ABSTRACT

The grade of stenosis due to plaque encroaching the lumen constitutes the most commonly utilized criterion to identify subgroups of patients at high risk for stroke. 2 Cumulative clinical evidence reported by different trials suggests that more severe stenosis correlates with a greater severity of the clinical event. 3 In addition, the risk of stroke is increased in patients bearing symptomatic stenosis. 4 For stenosis less than 50% the annual stroke risk is 1%. Conversely, stenosis greater than 50% has an annual risk of around 3%. As reported in the NASCET study 3 in patients who have already suffered a cerebrovascular event, the annual stroke risk is 13% in the presence of a carotid stenosis greater than 70%. Although the value of angiography is

recognized for more advanced disease, its reliability for predicting the benefit of surgery for lowergrade narrowing remains less clear, particularly for those with 30-69% stenosis. 2

The natural history of asymptomatic stenosis is different. Interestingly, in ACAS there was no association between the stroke rate and the severity of stenosis, although the number of patients with 80-99% stenosis was only 88. Barnett et al 4 reported a 5-year rate of ipsilateral stroke of 15.7% in individuals with 50-69% symptomatic stenosis treated with endarterectomy, compared with 22.2% for those treated medically ( p = 0.04).
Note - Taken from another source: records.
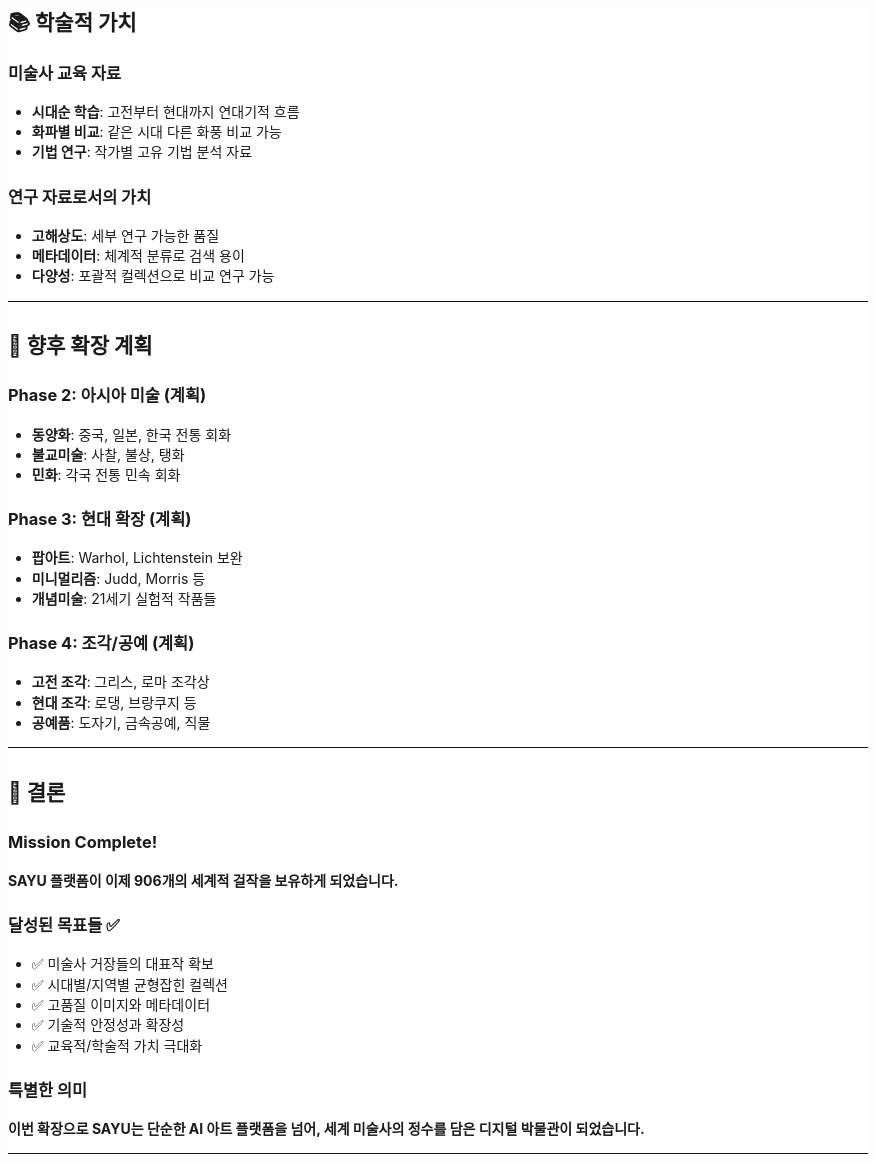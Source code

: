 
## 📚 학술적 가치

### 미술사 교육 자료
- **시대순 학습**: 고전부터 현대까지 연대기적 흐름
- **화파별 비교**: 같은 시대 다른 화풍 비교 가능
- **기법 연구**: 작가별 고유 기법 분석 자료

### 연구 자료로서의 가치
- **고해상도**: 세부 연구 가능한 품질
- **메타데이터**: 체계적 분류로 검색 용이
- **다양성**: 포괄적 컬렉션으로 비교 연구 가능

---

## 🎯 향후 확장 계획

### Phase 2: 아시아 미술 (계획)
- **동양화**: 중국, 일본, 한국 전통 회화
- **불교미술**: 사찰, 불상, 탱화
- **민화**: 각국 전통 민속 회화

### Phase 3: 현대 확장 (계획)  
- **팝아트**: Warhol, Lichtenstein 보완
- **미니멀리즘**: Judd, Morris 등
- **개념미술**: 21세기 실험적 작품들

### Phase 4: 조각/공예 (계획)
- **고전 조각**: 그리스, 로마 조각상
- **현대 조각**: 로댕, 브랑쿠지 등
- **공예품**: 도자기, 금속공예, 직물

---

## 🎉 결론

### Mission Complete! 
**SAYU 플랫폼이 이제 906개의 세계적 걸작을 보유하게 되었습니다.**

### 달성된 목표들 ✅
- ✅ 미술사 거장들의 대표작 확보
- ✅ 시대별/지역별 균형잡힌 컬렉션
- ✅ 고품질 이미지와 메타데이터  
- ✅ 기술적 안정성과 확장성
- ✅ 교육적/학술적 가치 극대화

### 특별한 의미
**이번 확장으로 SAYU는 단순한 AI 아트 플랫폼을 넘어, 
세계 미술사의 정수를 담은 디지털 박물관이 되었습니다.**

---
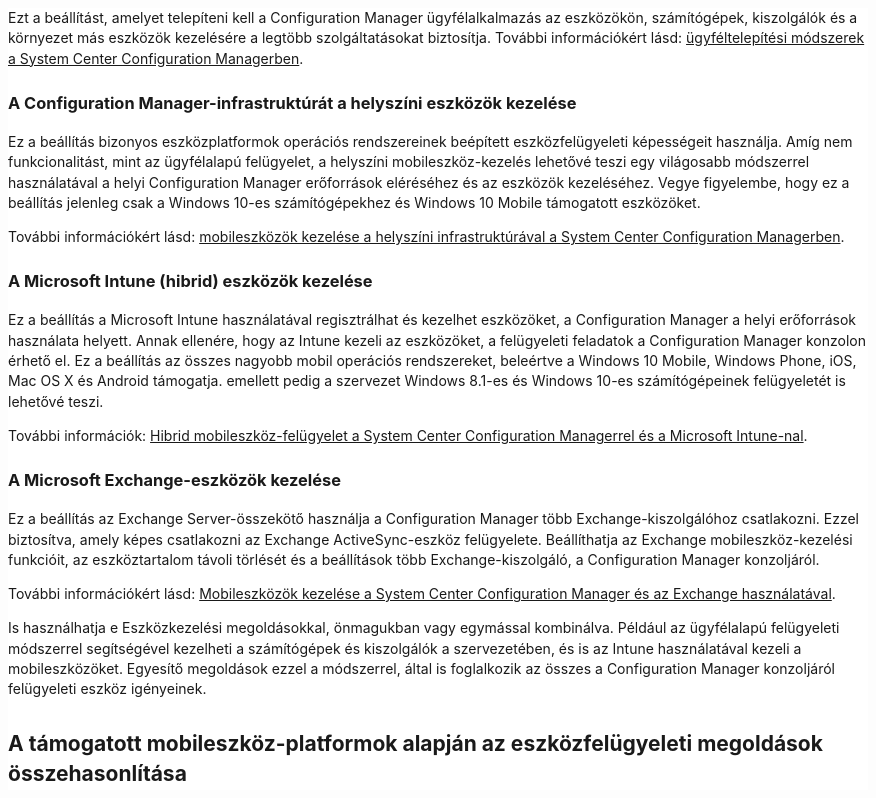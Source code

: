 Ezt a beállítást, amelyet telepíteni kell a Configuration Manager ügyfélalkalmazás az eszközökön, számítógépek, kiszolgálók és a környezet más eszközök kezelésére a legtöbb szolgáltatásokat biztosítja. További információkért lásd: [ügyféltelepítési módszerek a System Center Configuration Managerben](/sccm/core/clients/deploy/plan/client-installation-methods).  

###  <a name="manage-devices-with-on-premises-configuration-manager-infrastructure"></a>A Configuration Manager-infrastruktúrát a helyszíni eszközök kezelése  

Ez a beállítás bizonyos eszközplatformok operációs rendszereinek beépített eszközfelügyeleti képességeit használja. Amíg nem funkcionalitást, mint az ügyfélalapú felügyelet, a helyszíni mobileszköz-kezelés lehetővé teszi egy világosabb módszerrel használatával a helyi Configuration Manager erőforrások eléréséhez és az eszközök kezeléséhez. Vegye figyelembe, hogy ez a beállítás jelenleg csak a Windows 10-es számítógépekhez és Windows 10 Mobile támogatott eszközöket.  

További információkért lásd: [mobileszközök kezelése a helyszíni infrastruktúrával a System Center Configuration Managerben](../../mdm/understand/manage-mobile-devices-with-on-premises-infrastructure.md).  

###  <a name="manage-devices-with-microsoft-intune-hybrid"></a>A Microsoft Intune (hibrid) eszközök kezelése  

Ez a beállítás a Microsoft Intune használatával regisztrálhat és kezelhet eszközöket, a Configuration Manager a helyi erőforrások használata helyett. Annak ellenére, hogy az Intune kezeli az eszközöket, a felügyeleti feladatok a Configuration Manager konzolon érhető el. Ez a beállítás az összes nagyobb mobil operációs rendszereket, beleértve a Windows 10 Mobile, Windows Phone, iOS, Mac OS X és Android támogatja. emellett pedig a szervezet Windows 8.1-es és Windows 10-es számítógépeinek felügyeletét is lehetővé teszi.  

További információk: [Hibrid mobileszköz-felügyelet a System Center Configuration Managerrel és a Microsoft Intune-nal](../../mdm/understand/hybrid-mobile-device-management.md).  

###  <a name="manage-devices-with-microsoft-exchange"></a>A Microsoft Exchange-eszközök kezelése  

Ez a beállítás az Exchange Server-összekötő használja a Configuration Manager több Exchange-kiszolgálóhoz csatlakozni. Ezzel biztosítva, amely képes csatlakozni az Exchange ActiveSync-eszköz felügyelete. Beállíthatja az Exchange mobileszköz-kezelési funkcióit, az eszköztartalom távoli törlését és a beállítások több Exchange-kiszolgáló, a Configuration Manager konzoljáról.  

További információkért lásd: [Mobileszközök kezelése a System Center Configuration Manager és az Exchange használatával](../../mdm/deploy-use/manage-mobile-devices-with-exchange-activesync.md).  

Is használhatja e Eszközkezelési megoldásokkal, önmagukban vagy egymással kombinálva. Például az ügyfélalapú felügyeleti módszerrel segítségével kezelheti a számítógépek és kiszolgálók a szervezetében, és is az Intune használatával kezeli a mobileszközöket. Egyesítő megoldások ezzel a módszerrel, által is foglalkozik az összes a Configuration Manager konzoljáról felügyeleti eszköz igényeinek.  

## <a name="compare-device-management-solutions-based-on-supported-mobile-device-platforms"></a>A támogatott mobileszköz-platformok alapján az eszközfelügyeleti megoldások összehasonlítása  
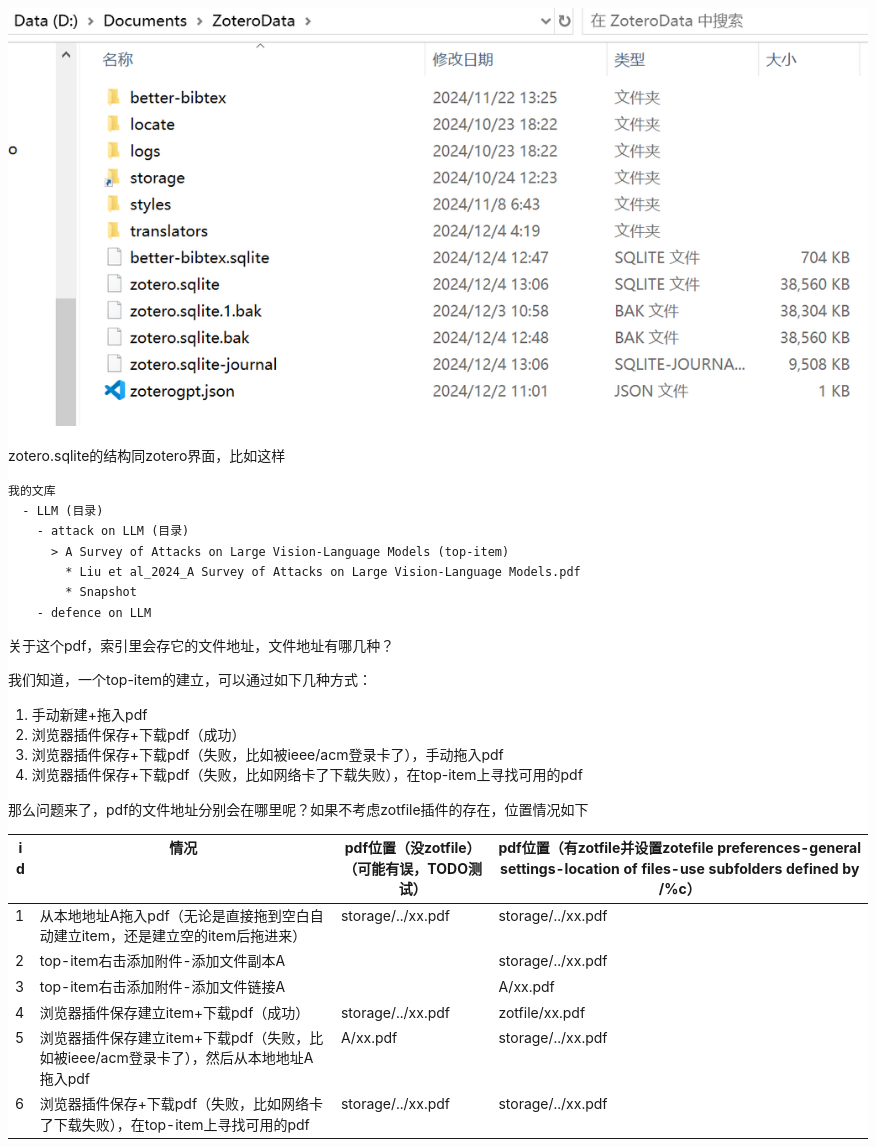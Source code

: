![image-20241204131925320](zotero文件索引原理和多PC同步/image-20241204131925320.png)

zotero.sqlite的结构同zotero界面，比如这样

```
我的文库
  - LLM (目录)
    - attack on LLM (目录)
      > A Survey of Attacks on Large Vision-Language Models (top-item)
        * Liu et al_2024_A Survey of Attacks on Large Vision-Language Models.pdf
        * Snapshot
    - defence on LLM
```

关于这个pdf，索引里会存它的文件地址，文件地址有哪几种？

我们知道，一个top-item的建立，可以通过如下几种方式：

1. 手动新建+拖入pdf
2. 浏览器插件保存+下载pdf（成功）
3. 浏览器插件保存+下载pdf（失败，比如被ieee/acm登录卡了），手动拖入pdf
4. 浏览器插件保存+下载pdf（失败，比如网络卡了下载失败），在top-item上寻找可用的pdf

那么问题来了，pdf的文件地址分别会在哪里呢？如果不考虑zotfile插件的存在，位置情况如下

| id   | 情况                                                         | pdf位置（没zotfile）（可能有误，TODO测试） | pdf位置（有zotfile并设置zotefile preferences-general settings-location of files-use subfolders defined by /%c） |
| ---- | ------------------------------------------------------------ | ------------------------------------------ | ------------------------------------------------------------ |
| 1    | 从本地地址A拖入pdf（无论是直接拖到空白自动建立item，还是建立空的item后拖进来） | storage/../xx.pdf                          | storage/../xx.pdf                                            |
| 2    | top-item右击添加附件-添加文件副本A                           |                                            | storage/../xx.pdf                                            |
| 3    | top-item右击添加附件-添加文件链接A                           |                                            | A/xx.pdf                                                     |
| 4    | 浏览器插件保存建立item+下载pdf（成功）                       | storage/../xx.pdf                          | zotfile/xx.pdf                                               |
| 5    | 浏览器插件保存建立item+下载pdf（失败，比如被ieee/acm登录卡了），然后从本地地址A拖入pdf | A/xx.pdf                                   | storage/../xx.pdf                                            |
| 6    | 浏览器插件保存+下载pdf（失败，比如网络卡了下载失败），在top-item上寻找可用的pdf | storage/../xx.pdf                          | storage/../xx.pdf                                            |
For those with < 50% stenosis, the rate was lower for those treated surgically (14.9% vs 18.7%, p = 0.16). Reanalysis of the ECST study to allow comparison with NASCET showed a similar modest reduction in 5-year absolute risk in the 50-69% group treated surgically (5.7%, 95% confidence interval (CI) 0-11.6%). 5 In this reanalysis, surgery had no effect on outcome in symptomatic patients with 30-49% stenosis. Additional randomization and longer follow-up showed that the stroke-free life expectancy within an 8-year follow-up period was shorter for surgery patients with 30-49% stenosis (6.16 vs 6.63 years for the non-surgical group) and for surgery patients with 50-69% stenosis (5.93 vs 6.14 years for the non-surgical group). 6 The ECST found very little 3-year risk of ipsilateral ischemic stroke for symptomatic individuals with 0-29% stenosis, even in the absence of surgery. 7

The risk of stroke from plaques causing low-grade narrowing in asymptomatic individuals is even less well understood. The Asymptomatic Carotid Atherosclerosis Study (ACAS) showed a reduction in the aggregate risk for stroke and perioperative stroke or death over 5 years to be 53% (95% CI 22-72%) for patients with 60% or more carotid narrowing treated surgically compared with those treated medically. 8 This study included only asymptomatic individuals with carotid narrowing > 59%. The identification of asymptomatic individuals with low-grade narrowing who would benefit from surgical management would necessitate a highly specific method for stratifying risk not achievable by angiography, considering the high prevalence of low-grade disease. Furthermore, the prevalence of low-grade carotid stenosis is very high. The Cardiovascular Health Study detected carotid stenosis in 75% of men and 62% of women over 64 years of age by ultrasound, although prevalence of stenosis above 49% was only 7% in men and 5% in women. 9 Therefore, although the risk of stroke with < 50% carotid stenosis is low, the attributable risk for stroke resulting from < 50% carotid stenosis may be significant as a result of the high prevalence of this finding.